• [EXERCISE DESCRIPTION] Nothing but the lines from the start of the data through the line with "- 「受付が終了したら試験会" should appear in the answer, each retyped exactly, and pictures should not.

Plain-text document sources
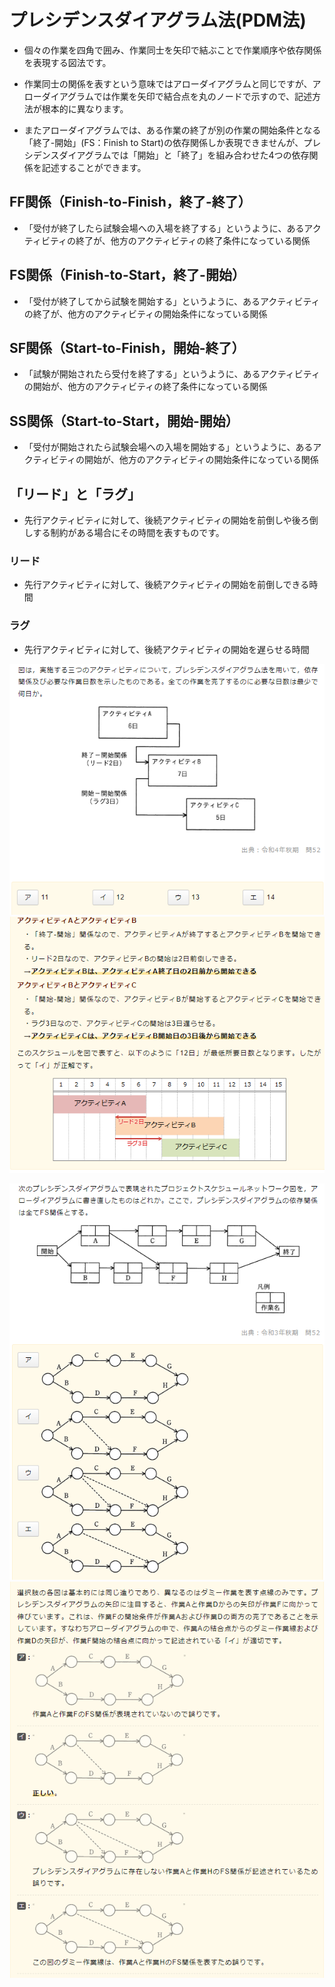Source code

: # プレシデンスダイアグラム法(PDM法)
- 個々の作業を四角で囲み、作業同士を矢印で結ぶことで作業順序や依存関係を表現する図法です。

- 作業同士の関係を表すという意味ではアローダイアグラムと同じですが、アローダイアグラムでは作業を矢印で結合点を丸のノードで示すので、記述方法が根本的に異なります。
- またアローダイアグラムでは、ある作業の終了が別の作業の開始条件となる「終了-開始」(FS：Finish to Start)の依存関係しか表現できませんが、プレシデンスダイアグラムでは「開始」と「終了」を組み合わせた4つの依存関係を記述することができます。

## FF関係（Finish-to-Finish，終了-終了）
- 「受付が終了したら試験会場への入場を終了する」というように、あるアクティビティの終了が、他方のアクティビティの終了条件になっている関係

## FS関係（Finish-to-Start，終了-開始）
- 「受付が終了してから試験を開始する」というように、あるアクティビティの終了が、他方のアクティビティの開始条件になっている関係

## SF関係（Start-to-Finish，開始-終了）
- 「試験が開始されたら受付を終了する」というように、あるアクティビティの開始が、他方のアクティビティの終了条件になっている関係

## SS関係（Start-to-Start，開始-開始）
- 「受付が開始されたら試験会場への入場を開始する」というように、あるアクティビティの開始が、他方のアクティビティの開始条件になっている関係


## 「リード」と「ラグ」
- 先行アクティビティに対して、後続アクティビティの開始を前倒しや後ろ倒しする制約がある場合にその時間を表すものです。

### リード
- 先行アクティビティに対して、後続アクティビティの開始を前倒しできる時間
### ラグ
- 先行アクティビティに対して、後続アクティビティの開始を遅らせる時間



![PDM](https://github.com/MediumMountain/Study_Architect/blob/main/PICTURE/Manage/PDM_1.png)
![PDM](https://github.com/MediumMountain/Study_Architect/blob/main/PICTURE/Manage/PDM_2.png)

![PDM_arrow](https://github.com/MediumMountain/Study_Architect/blob/main/PICTURE/Manage/PDM_arrow_1.png)
![PDM_arrow](https://github.com/MediumMountain/Study_Architect/blob/main/PICTURE/Manage/PDM_arrow_2.png)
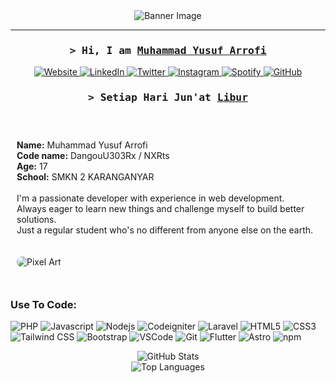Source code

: <div align="center">
  <img src="https://s12.gifyu.com/images/SZa9p.png" alt="Banner Image"/>
</div>

<hr>

<!-- Intro -->
<h3 align="center">
  <samp>&gt; Hi, I am
    <b><a target="_blank" href="#">Muhammad Yusuf Arrofi</a></b>
  </samp>
</h3>

<!-- Social Links -->
<p align="center">
  <a href="https://blog.ayohosting.repl.co/" target="_blank">
    <img src="https://img.shields.io/badge/Website-DC143C?style=for-the-badge&logo=medium&logoColor=white" alt="Website"/>
  </a>
  <a href="https://www.linkedin.com/in/muhammad-yusuf-arrofi-a26140299/" target="_blank">
    <img src="https://img.shields.io/badge/LinkedIn-0077B5?style=for-the-badge&logo=linkedin&logoColor=white" alt="LinkedIn"/>
  </a>
  <a href="https://twitter.com/MYArrofi" target="_blank">
    <img src="https://img.shields.io/badge/X-000000?style=for-the-badge&logo=x&logoColor=white" alt="Twitter"/>
  </a>
  <a href="https://www.instagram.com/my_arrofi/" target="_blank">
    <img src="https://img.shields.io/badge/Instagram-fe4164?style=for-the-badge&logo=instagram&logoColor=white" alt="Instagram"/>
  </a>
  <a href="https://open.spotify.com/user/316j463posxxpcx5sfcacxrfz7em" target="_blank">
    <img src="https://img.shields.io/badge/Spotify-1ED760?style=for-the-badge&logo=spotify&logoColor=white" alt="Spotify"/>
  </a>
  <a href="https://github.com/NXRts" target="_blank">
    <img src="https://img.shields.io/badge/GitHub-100000?style=for-the-badge&logo=github&logoColor=white" alt="GitHub"/>
  </a>
</p>

<h3 align="center">
  <samp>&gt; Setiap Hari Jun'at
    <b><a target="_blank" href="#">Libur</a></b>
  </samp>
</h3>

<br/>

<!-- About Section -->
<div style="display: flex; align-items: center; justify-content: center; flex-wrap: wrap;">
  <div style="flex: 1; min-width: 250px; padding: 10px;">
    <p>
      <strong>Name:</strong> Muhammad Yusuf Arrofi<br/>
      <strong>Code name:</strong> DangouU303Rx / NXRts<br/>
      <strong>Age:</strong> 17<br/>
      <strong>School:</strong> SMKN 2 KARANGANYAR<br/><br/>
      I'm a passionate developer with experience in web development.<br/>
      Always eager to learn new things and challenge myself to build better solutions.<br/>
      Just a regular student who's no different from anyone else on the earth.<br/>
    </p>
  </div>
  <div style="flex: 1; min-width: 250px; padding: 10px;">
    <img src="https://s5.gifyu.com/images/Si9GH.png" alt="Pixel Art" style="max-width: 100%; border-radius: 10px;"/>
  </div>
</div>

<br/>

<!-- Technologies Used -->
<h3><b>Use To Code:</b></h3>
<p>
  <img src="https://img.shields.io/badge/PHP-777BB4?style=for-the-badge&logo=php&logoColor=white" alt="PHP"/>
  <img src="https://img.shields.io/badge/Javascript-F0DB4F?style=for-the-badge&labelColor=black&logo=javascript&logoColor=F0DB4F" alt="Javascript"/>
  <img src="https://img.shields.io/badge/Nodejs-3C873A?style=for-the-badge&labelColor=black&logo=node.js&logoColor=3C873A" alt="Nodejs"/>
  <img src="https://img.shields.io/badge/Codeigniter-EF4223?style=for-the-badge&logo=codeigniter&logoColor=white" alt="Codeigniter"/>
  <img src="https://img.shields.io/badge/Laravel-FF2D20?style=for-the-badge&logo=laravel&logoColor=white" alt="Laravel"/>
  <img src="https://img.shields.io/badge/HTML5-E34F26?style=for-the-badge&logo=html5&logoColor=white" alt="HTML5"/>
  <img src="https://img.shields.io/badge/CSS3-1572B6?style=for-the-badge&logo=css3&logoColor=white" alt="CSS3"/>
  <img src="https://img.shields.io/badge/Tailwind_CSS-092749?style=for-the-badge&logo=tailwindcss&logoColor=06B6D4&labelColor=000000" alt="Tailwind CSS"/>
  <img src="https://img.shields.io/badge/Bootstrap-563D7C?style=for-the-badge&logo=bootstrap&logoColor=white" alt="Bootstrap"/>
  <img src="https://img.shields.io/badge/Visual_Studio-0078d7?style=for-the-badge&logo=visual%20studio&logoColor=white" alt="VSCode"/>
  <img src="https://img.shields.io/badge/Git-F05032?style=for-the-badge&logo=git&logoColor=white" alt="Git"/>
  <img src="https://img.shields.io/badge/Flutter-02569B?style=for-the-badge&logo=flutter&logoColor=white" alt="Flutter"/>
  <img src="https://img.shields.io/badge/Astro-0C1222?style=for-the-badge&logo=astro&logoColor=FDFDFE" alt="Astro"/>
  <img src="https://img.shields.io/badge/npm-CB3837?style=for-the-badge&logo=npm&logoColor=white" alt="npm"/>
</p>

<!-- GitHub Stats -->
<div align="center">
  <img src="https://github-readme-stats.vercel.app/api?username=NXRts&show_icons=true&theme=dracula" alt="GitHub Stats"/>
  <br/>
  <img src="https://github-readme-stats.vercel.app/api/top-langs/?username=NXRts&layout=compact" alt="Top Languages"/>
</div>
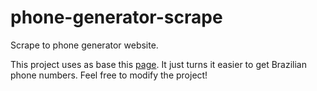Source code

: # phone-generator-scrape
Scrape to phone generator website.

This project uses as base this [page](https://4devs.net.br/geradores/gerador-numero-de-telefone/).
It just turns it easier to get Brazilian phone numbers.
Feel free to modify the project!
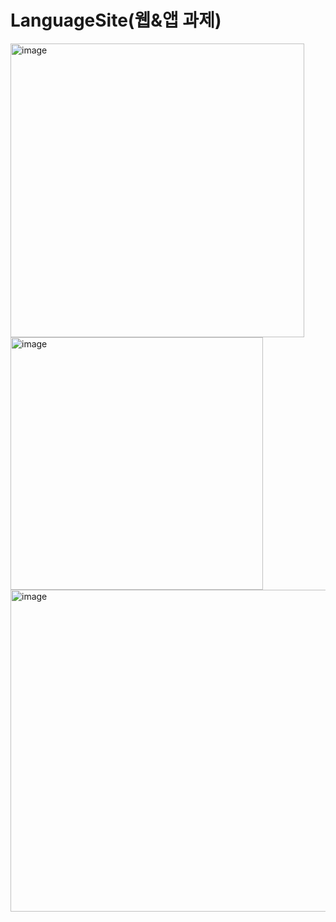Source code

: # LanguageSite(웹&amp;앱 과제)
<img width="470" alt="image" src="https://github.com/Lim-min-Ah/LanguageSite/assets/87717513/be4f7abe-94b2-461d-886d-0c8d0a631b07">
<br>
<img width="404" alt="image" src="https://github.com/Lim-min-Ah/LanguageSite/assets/87717513/72c4a72a-a612-481d-8827-cb0da24b134f">
<br>
<img width="515" alt="image" src="https://github.com/Lim-min-Ah/LanguageSite/assets/87717513/1e80273f-c7e5-48c5-9506-21d2f43ee803">
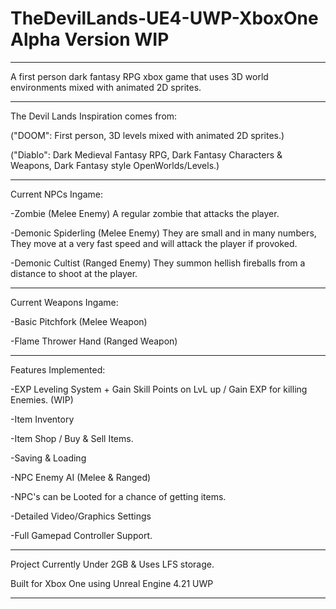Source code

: # TheDevilLands-UE4-UWP-XboxOne Alpha Version WIP 

---------------------------------------
A first person dark fantasy RPG xbox game that uses 3D world environments mixed with animated 2D sprites.

---------------------------------------
The Devil Lands Inspiration comes from:

("DOOM": First person, 3D levels mixed with animated 2D sprites.)

("Diablo": Dark Medieval Fantasy RPG, Dark Fantasy Characters & Weapons, Dark Fantasy style OpenWorlds/Levels.)

---------------------------------------
Current NPCs Ingame:

-Zombie (Melee Enemy) A regular zombie that attacks the player.

-Demonic Spiderling (Melee Enemy) They are small and in many numbers, They move at a very fast speed and will attack the player if provoked.

-Demonic Cultist (Ranged Enemy) They summon hellish fireballs from a distance to shoot at the player.

---------------------------------------
Current Weapons Ingame:

-Basic Pitchfork (Melee Weapon)

-Flame Thrower Hand (Ranged Weapon)

---------------------------------------
Features Implemented:

-EXP Leveling System + Gain Skill Points on LvL up / Gain EXP for killing Enemies. (WIP)

-Item Inventory

-Item Shop / Buy & Sell Items.

-Saving & Loading

-NPC Enemy AI (Melee & Ranged)

-NPC's can be Looted for a chance of getting items.

-Detailed Video/Graphics Settings

-Full Gamepad Controller Support.

---------------------------------------
Project Currently Under 2GB & Uses LFS storage.

Built for Xbox One using Unreal Engine 4.21 UWP

---------------------------------------
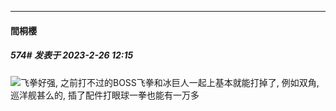 
*****

####  間桐櫻  
##### 574#       发表于 2023-2-26 12:15

<img src="https://static.saraba1st.com/image/smiley/face2017/067.png" referrerpolicy="no-referrer">飞拳好强, 之前打不过的BOSS飞拳和冰巨人一起上基本就能打掉了, 例如双角, 巡洋舰甚么的, 插了配件打眼球一拳也能有一万多

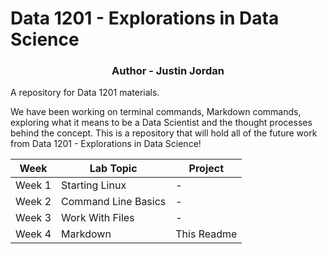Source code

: # Data 1201 - Explorations in Data Science
<h3 align="center">Author - Justin Jordan</h3>

A repository for Data 1201 materials.

We have been working on terminal commands, Markdown commands, exploring what it means to be a Data Scientist and the thought processes behind the concept. This is a repository that will hold all of the future work from Data 1201 - Explorations in Data Science!


|Week | Lab Topic | Project |
|---|---|---|
|Week 1|Starting Linux|-|
|Week 2|Command Line Basics|-|
|Week 3|Work With Files|-|
|Week 4|Markdown|This Readme|
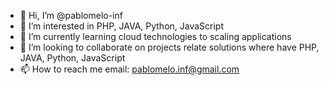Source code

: - 👋 Hi, I’m @pablomelo-inf
- 👀 I’m interested in PHP, JAVA, Python, JavaScript
- 🌱 I’m currently learning cloud technologies to scaling applications 
- 💞️ I’m looking to collaborate on projects relate solutions where  have  PHP, JAVA, Python, JavaScript
- 📫 How to reach me email: pablomelo.inf@gmail.com

<!---
pablomelo-inf/pablomelo-inf is a ✨ special ✨ repository because its `README.md` (this file) appears on your GitHub profile.
You can click the Preview link to take a look at your changes.
--->
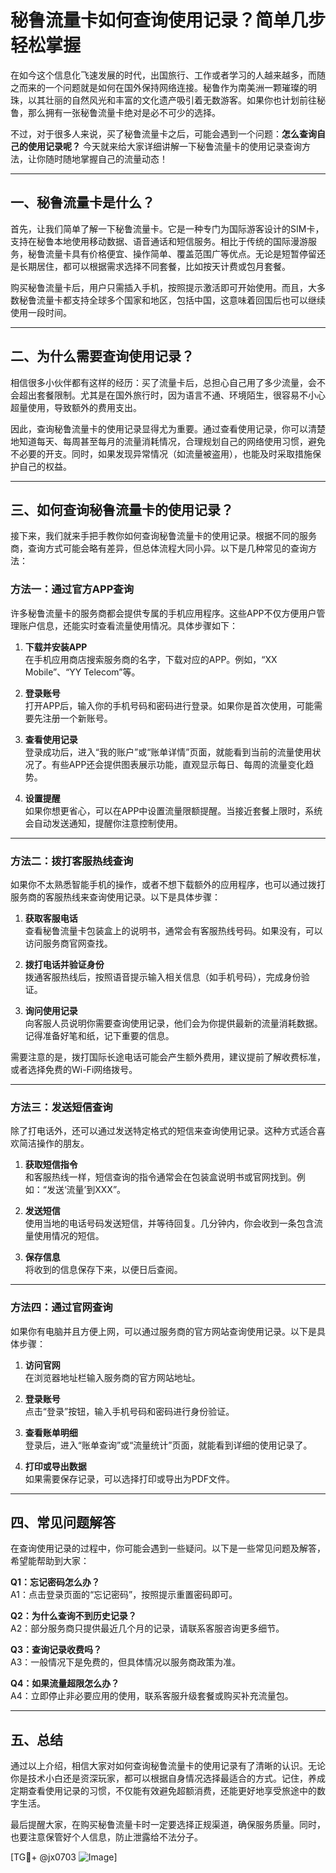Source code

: # 秘鲁流量卡如何查询使用记录？简单几步轻松掌握

在如今这个信息化飞速发展的时代，出国旅行、工作或者学习的人越来越多，而随之而来的一个问题就是如何在国外保持网络连接。秘鲁作为南美洲一颗璀璨的明珠，以其壮丽的自然风光和丰富的文化遗产吸引着无数游客。如果你也计划前往秘鲁，那么拥有一张秘鲁流量卡绝对是必不可少的选择。

不过，对于很多人来说，买了秘鲁流量卡之后，可能会遇到一个问题：**怎么查询自己的使用记录呢？** 今天就来给大家详细讲解一下秘鲁流量卡的使用记录查询方法，让你随时随地掌握自己的流量动态！

---

## 一、秘鲁流量卡是什么？

首先，让我们简单了解一下秘鲁流量卡。它是一种专门为国际游客设计的SIM卡，支持在秘鲁本地使用移动数据、语音通话和短信服务。相比于传统的国际漫游服务，秘鲁流量卡具有价格便宜、操作简单、覆盖范围广等优点。无论是短暂停留还是长期居住，都可以根据需求选择不同套餐，比如按天计费或包月套餐。

购买秘鲁流量卡后，用户只需插入手机，按照提示激活即可开始使用。而且，大多数秘鲁流量卡都支持全球多个国家和地区，包括中国，这意味着回国后也可以继续使用一段时间。

---

## 二、为什么需要查询使用记录？

相信很多小伙伴都有这样的经历：买了流量卡后，总担心自己用了多少流量，会不会超出套餐限制。尤其是在国外旅行时，因为语言不通、环境陌生，很容易不小心超量使用，导致额外的费用支出。

因此，查询秘鲁流量卡的使用记录显得尤为重要。通过查看使用记录，你可以清楚地知道每天、每周甚至每月的流量消耗情况，合理规划自己的网络使用习惯，避免不必要的开支。同时，如果发现异常情况（如流量被盗用），也能及时采取措施保护自己的权益。

---

## 三、如何查询秘鲁流量卡的使用记录？

接下来，我们就来手把手教你如何查询秘鲁流量卡的使用记录。根据不同的服务商，查询方式可能会略有差异，但总体流程大同小异。以下是几种常见的查询方法：

### 方法一：通过官方APP查询

许多秘鲁流量卡的服务商都会提供专属的手机应用程序。这些APP不仅方便用户管理账户信息，还能实时查看流量使用情况。具体步骤如下：

1. **下载并安装APP**  
   在手机应用商店搜索服务商的名字，下载对应的APP。例如，“XX Mobile”、“YY Telecom”等。
   
2. **登录账号**  
   打开APP后，输入你的手机号码和密码进行登录。如果你是首次使用，可能需要先注册一个新账号。

3. **查看使用记录**  
   登录成功后，进入“我的账户”或“账单详情”页面，就能看到当前的流量使用状况了。有些APP还会提供图表展示功能，直观显示每日、每周的流量变化趋势。

4. **设置提醒**  
   如果你想更省心，可以在APP中设置流量限额提醒。当接近套餐上限时，系统会自动发送通知，提醒你注意控制使用。

---

### 方法二：拨打客服热线查询

如果你不太熟悉智能手机的操作，或者不想下载额外的应用程序，也可以通过拨打服务商的客服热线来查询使用记录。以下是具体步骤：

1. **获取客服电话**  
   查看秘鲁流量卡包装盒上的说明书，通常会有客服热线号码。如果没有，可以访问服务商官网查找。

2. **拨打电话并验证身份**  
   拨通客服热线后，按照语音提示输入相关信息（如手机号码），完成身份验证。

3. **询问使用记录**  
   向客服人员说明你需要查询使用记录，他们会为你提供最新的流量消耗数据。记得准备好笔和纸，记下重要的信息。

需要注意的是，拨打国际长途电话可能会产生额外费用，建议提前了解收费标准，或者选择免费的Wi-Fi网络拨号。

---

### 方法三：发送短信查询

除了打电话外，还可以通过发送特定格式的短信来查询使用记录。这种方式适合喜欢简洁操作的朋友。

1. **获取短信指令**  
   和客服热线一样，短信查询的指令通常会在包装盒说明书或官网找到。例如：“发送‘流量’到XXX”。

2. **发送短信**  
   使用当地的电话号码发送短信，并等待回复。几分钟内，你会收到一条包含流量使用情况的短信。

3. **保存信息**  
   将收到的信息保存下来，以便日后查阅。

---

### 方法四：通过官网查询

如果你有电脑并且方便上网，可以通过服务商的官方网站查询使用记录。以下是具体步骤：

1. **访问官网**  
   在浏览器地址栏输入服务商的官方网站地址。

2. **登录账号**  
   点击“登录”按钮，输入手机号码和密码进行身份验证。

3. **查看账单明细**  
   登录后，进入“账单查询”或“流量统计”页面，就能看到详细的使用记录了。

4. **打印或导出数据**  
   如果需要保存记录，可以选择打印或导出为PDF文件。

---

## 四、常见问题解答

在查询使用记录的过程中，你可能会遇到一些疑问。以下是一些常见问题及解答，希望能帮助到大家：

**Q1：忘记密码怎么办？**  
A1：点击登录页面的“忘记密码”，按照提示重置密码即可。

**Q2：为什么查询不到历史记录？**  
A2：部分服务商只提供最近几个月的记录，请联系客服咨询更多细节。

**Q3：查询记录收费吗？**  
A3：一般情况下是免费的，但具体情况以服务商政策为准。

**Q4：如果流量超限怎么办？**  
A4：立即停止非必要应用的使用，联系客服升级套餐或购买补充流量包。

---

## 五、总结

通过以上介绍，相信大家对如何查询秘鲁流量卡的使用记录有了清晰的认识。无论你是技术小白还是资深玩家，都可以根据自身情况选择最适合的方式。记住，养成定期查看使用记录的习惯，不仅能有效避免超额消费，还能更好地享受旅途中的数字生活。

最后提醒大家，在购买秘鲁流量卡时一定要选择正规渠道，确保服务质量。同时，也要注意保管好个人信息，防止泄露给不法分子。

[TG💪+ @jx0703 ![Image](https://github.com/user-attachments/assets/dbca1d08-cadb-493c-b0ec-ad6f7a83f270)]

• [TASK OUTPUT]
Source code

: # プレシデンスダイアグラム法(PDM法)
- 個々の作業を四角で囲み、作業同士を矢印で結ぶことで作業順序や依存関係を表現する図法です。

- 作業同士の関係を表すという意味ではアローダイアグラムと同じですが、アローダイアグラムでは作業を矢印で結合点を丸のノードで示すので、記述方法が根本的に異なります。
- またアローダイアグラムでは、ある作業の終了が別の作業の開始条件となる「終了-開始」(FS：Finish to Start)の依存関係しか表現できませんが、プレシデンスダイアグラムでは「開始」と「終了」を組み合わせた4つの依存関係を記述することができます。

## FF関係（Finish-to-Finish，終了-終了）
- 「受付が終了したら試験会場への入場を終了する」というように、あるアクティビティの終了が、他方のアクティビティの終了条件になっている関係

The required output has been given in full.